Checkpointing with LD_PRELOAD -- how to manipulate the instruction pointer and call stack?

Question

The LD_PRELOAD technique allows us to supply our own custom standard library functions to an existing binary, overriding the standard ones or manipulating their behaviour, giving a fun way to experiment with a binary and understand its behaviour.

I've read that LD_PRELOAD can be used to "checkpoint" a program --- that is, to produce a record of the full memory state, call stack and instruction pointer at any given time --- allowing us to "reset" the program back to that previous state at will.

It's clear to me how we can record the state of the heap. Since we can provide our own version of malloc and related functions, our preloaded library can obviously gain perfect knowledge of the memory state.

What I can't work out is how our preloaded functions can determine the call stack and instruction pointer; and then reset them at a later time to the previously recorded value. Clearly this is necessary for checkpointing. Are there standard library functions that can do this? Or is a different technique required?

Employed Russian · Answer 1 · 2022-01-25T05:11:12.187

I've read that LD_PRELOAD can be used to "checkpoint" a program ... allowing us to "reset" the program back to that previous state at will.

That is a gross simplification. This "checkpoint" mechanism can not possibly restore any open file descriptors, or any mutexes, since the state of these is partially inside the kernel.

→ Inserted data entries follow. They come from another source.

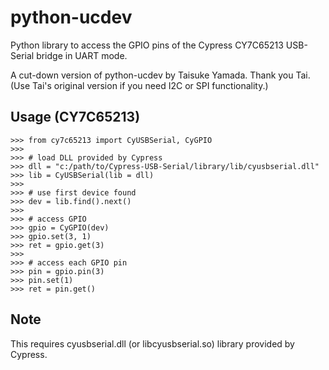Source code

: python-ucdev
============

Python library to access the GPIO pins of the Cypress CY7C65213 USB-Serial bridge in UART mode.

A cut-down version of python-ucdev by Taisuke Yamada. Thank you Tai.
(Use Tai's original version if you need I2C or SPI functionality.)

## Usage (CY7C65213)

    >>> from cy7c65213 import CyUSBSerial, CyGPIO
    >>> 
    >>> # load DLL provided by Cypress
    >>> dll = "c:/path/to/Cypress-USB-Serial/library/lib/cyusbserial.dll"
    >>> lib = CyUSBSerial(lib = dll)
    >>>
    >>> # use first device found
    >>> dev = lib.find().next()
    >>>
    >>> # access GPIO
    >>> gpio = CyGPIO(dev)
    >>> gpio.set(3, 1)
    >>> ret = gpio.get(3)
    >>>
    >>> # access each GPIO pin
    >>> pin = gpio.pin(3)
    >>> pin.set(1)
    >>> ret = pin.get()

## Note
This requires cyusbserial.dll (or libcyusbserial.so) library
provided by Cypress.


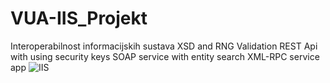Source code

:# VUA-IIS_Projekt
 Interoperabilnost informacijskih sustava
   XSD and RNG Validation
   REST Api with using security keys
   SOAP service with entity search
   XML-RPC service app
![IIS](https://user-images.githubusercontent.com/61901937/178828226-ec79a043-dc2e-4eb1-92a8-9e0e39fe3754.JPG)
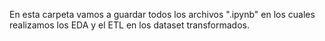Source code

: En esta carpeta vamos a guardar todos los archivos ".ipynb" en los cuales realizamos los EDA y el ETL en los dataset transformados.
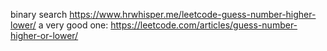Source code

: 
binary search
https://www.hrwhisper.me/leetcode-guess-number-higher-lower/
a very good one: https://leetcode.com/articles/guess-number-higher-or-lower/
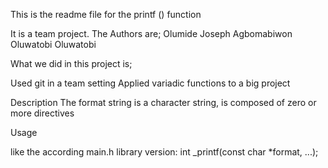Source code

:This is the readme file for the printf () function

It is a team project. The Authors are;
Olumide Joseph Agbomabiwon
Oluwatobi Oluwatobi

What we did in this project is;

Used git in a team setting
Applied variadic functions to a big project

Description
The format string is a character string, is composed of zero or more directives

Usage

like the according main.h library version:
int _printf(const char *format, ...);


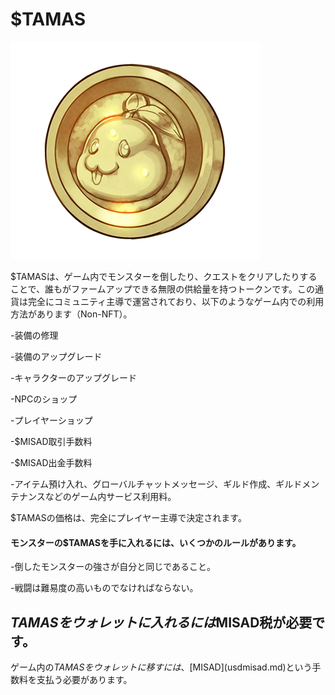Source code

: # $TAMAS

![$TAMAS coin](<../.gitbook/assets/image (3).png>)

$TAMASは、ゲーム内でモンスターを倒したり、クエストをクリアしたりすることで、誰もがファームアップできる無限の供給量を持つトークンです。この通貨は完全にコミュニティ主導で運営されており、以下のようなゲーム内での利用方法があります（Non-NFT）。

-装備の修理

-装備のアップグレード

-キャラクターのアップグレード

-NPCのショップ

-プレイヤーショップ

-$MISAD取引手数料

-$MISAD出金手数料

-アイテム預け入れ、グローバルチャットメッセージ、ギルド作成、ギルドメンテナンスなどのゲーム内サービス利用料。

$TAMASの価格は、完全にプレイヤー主導で決定されます。

#### モンスターの$TAMASを手に入れるには、いくつかのルールがあります。

-倒したモンスターの強さが自分と同じであること。

-戦闘は難易度の高いものでなければならない。

## $TAMASをウォレットに入れるには$MISAD税が必要です。

ゲーム内の$TAMASをウォレットに移すには、[$MISAD](usdmisad.md)という手数料を支払う必要があります。
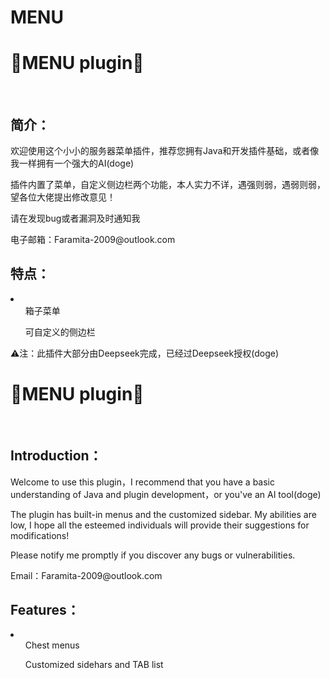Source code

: # MENU
<h1>🎉MENU plugin🎉</h1>
<br>
<h2>简介：</h2>
<p>欢迎使用这个小小的服务器菜单插件，推荐您拥有Java和开发插件基础，或者像我一样拥有一个强大的AI(doge)</p>
<p>插件内置了菜单，自定义侧边栏两个功能，本人实力不详，遇强则弱，遇弱则弱，望各位大佬提出修改意见！</p>
<p>请在发现bug或者漏洞及时通知我</p>
<p>电子邮箱：Faramita-2009@outlook.com</p>

<h2>特点：</h2>
<li>
  <ol>箱子菜单</ol>
  <ol>可自定义的侧边栏</ol>
</li>

<p>⚠注：此插件大部分由Deepseek完成，已经过Deepseek授权(doge)</p>

<h1>🎉MENU plugin🎉</h1>
<br>
<h2>Introduction：</h2>
<p>Welcome to use this plugin，I recommend that you have a basic understanding of Java and plugin development，or you've an AI tool(doge)</p>
<p>The plugin has built-in menus and the customized sidebar. My abilities are low, I hope all the esteemed individuals will provide their suggestions for modifications!</p>
<p>Please notify me promptly if you discover any bugs or vulnerabilities.</p>
<p>Email：Faramita-2009@outlook.com</p>

<h2>Features：</h2>
<li>
  <ol>Chest menus</ol>
  <ol>Customized sidehars and TAB list</ol>
</li>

It's clear to me how we can record the memory state. ...
What I can't work out is how our preloaded functions can determine the call stack and instruction pointer;

The instruction pointer is inside the preloaded function, and is trivially available as e.g. register void *rip __asm__("rip") on x86_64. But you (likely) don't care about that address -- you probably care about the caller of your function. That is also trivially available as __builtin_return_address() (at least when using GCC).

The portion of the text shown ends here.